● Records to process:
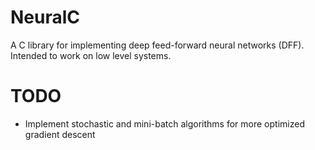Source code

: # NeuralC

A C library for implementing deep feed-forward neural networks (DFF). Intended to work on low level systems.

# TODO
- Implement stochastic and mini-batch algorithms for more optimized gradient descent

---

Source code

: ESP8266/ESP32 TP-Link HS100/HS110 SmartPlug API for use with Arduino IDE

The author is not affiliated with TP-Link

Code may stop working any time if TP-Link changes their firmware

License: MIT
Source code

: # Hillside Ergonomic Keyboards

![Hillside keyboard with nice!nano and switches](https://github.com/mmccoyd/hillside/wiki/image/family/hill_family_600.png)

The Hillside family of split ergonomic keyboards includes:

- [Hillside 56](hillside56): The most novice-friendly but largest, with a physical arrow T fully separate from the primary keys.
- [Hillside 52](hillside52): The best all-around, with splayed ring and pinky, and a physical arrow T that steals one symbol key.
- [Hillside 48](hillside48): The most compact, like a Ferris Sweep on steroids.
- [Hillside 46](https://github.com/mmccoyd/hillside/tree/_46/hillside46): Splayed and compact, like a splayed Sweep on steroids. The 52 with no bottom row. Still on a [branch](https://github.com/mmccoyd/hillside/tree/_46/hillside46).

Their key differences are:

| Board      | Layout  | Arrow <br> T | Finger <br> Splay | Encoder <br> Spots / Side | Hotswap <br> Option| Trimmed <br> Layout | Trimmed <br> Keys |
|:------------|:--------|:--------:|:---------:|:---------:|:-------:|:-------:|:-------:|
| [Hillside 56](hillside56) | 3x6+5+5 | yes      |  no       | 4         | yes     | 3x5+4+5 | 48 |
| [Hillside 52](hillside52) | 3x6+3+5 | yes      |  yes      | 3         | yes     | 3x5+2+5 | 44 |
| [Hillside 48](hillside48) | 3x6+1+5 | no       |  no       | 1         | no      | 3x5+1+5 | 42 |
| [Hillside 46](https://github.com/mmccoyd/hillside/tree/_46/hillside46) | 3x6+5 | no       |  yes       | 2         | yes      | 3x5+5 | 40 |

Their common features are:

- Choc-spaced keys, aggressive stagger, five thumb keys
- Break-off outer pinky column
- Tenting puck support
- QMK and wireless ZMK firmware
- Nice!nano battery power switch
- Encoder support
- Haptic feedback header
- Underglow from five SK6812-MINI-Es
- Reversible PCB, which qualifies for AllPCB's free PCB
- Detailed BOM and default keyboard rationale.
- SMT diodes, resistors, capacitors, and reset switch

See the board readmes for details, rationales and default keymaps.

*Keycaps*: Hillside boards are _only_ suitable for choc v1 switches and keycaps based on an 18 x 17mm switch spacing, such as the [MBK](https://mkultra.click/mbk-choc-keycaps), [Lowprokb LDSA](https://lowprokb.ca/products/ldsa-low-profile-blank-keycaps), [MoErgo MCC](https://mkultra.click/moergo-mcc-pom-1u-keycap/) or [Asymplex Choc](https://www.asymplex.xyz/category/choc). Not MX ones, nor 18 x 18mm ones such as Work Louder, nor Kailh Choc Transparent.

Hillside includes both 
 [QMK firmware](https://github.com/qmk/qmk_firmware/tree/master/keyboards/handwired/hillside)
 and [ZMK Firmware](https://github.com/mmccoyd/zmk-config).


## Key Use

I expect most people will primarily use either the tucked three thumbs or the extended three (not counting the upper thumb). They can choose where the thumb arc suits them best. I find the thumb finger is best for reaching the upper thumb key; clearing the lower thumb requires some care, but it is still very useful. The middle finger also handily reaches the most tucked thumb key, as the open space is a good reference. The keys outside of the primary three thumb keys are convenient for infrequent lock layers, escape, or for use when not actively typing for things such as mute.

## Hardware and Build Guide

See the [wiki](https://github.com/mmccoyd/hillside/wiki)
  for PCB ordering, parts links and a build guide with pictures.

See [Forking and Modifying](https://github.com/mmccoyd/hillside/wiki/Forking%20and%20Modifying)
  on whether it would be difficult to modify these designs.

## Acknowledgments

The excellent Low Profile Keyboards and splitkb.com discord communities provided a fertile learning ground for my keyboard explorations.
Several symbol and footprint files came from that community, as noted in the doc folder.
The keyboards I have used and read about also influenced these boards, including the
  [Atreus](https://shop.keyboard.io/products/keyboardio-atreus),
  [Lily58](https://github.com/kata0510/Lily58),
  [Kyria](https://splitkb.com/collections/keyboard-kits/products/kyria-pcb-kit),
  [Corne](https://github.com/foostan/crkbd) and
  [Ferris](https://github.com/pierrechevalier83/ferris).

● Task instructions: Return the lines above that include the string "steroids".

● Answer for this exercise:
- [Hillside 48](hillside48): The most compact, like a Ferris Sweep on steroids.
- [Hillside 46](https://github.com/mmccoyd/hillside/tree/_46/hillside46): Splayed and compact, like a splayed Sweep on steroids. The 52 with no bottom row. Still on a [branch](https://github.com/mmccoyd/hillside/tree/_46/hillside46).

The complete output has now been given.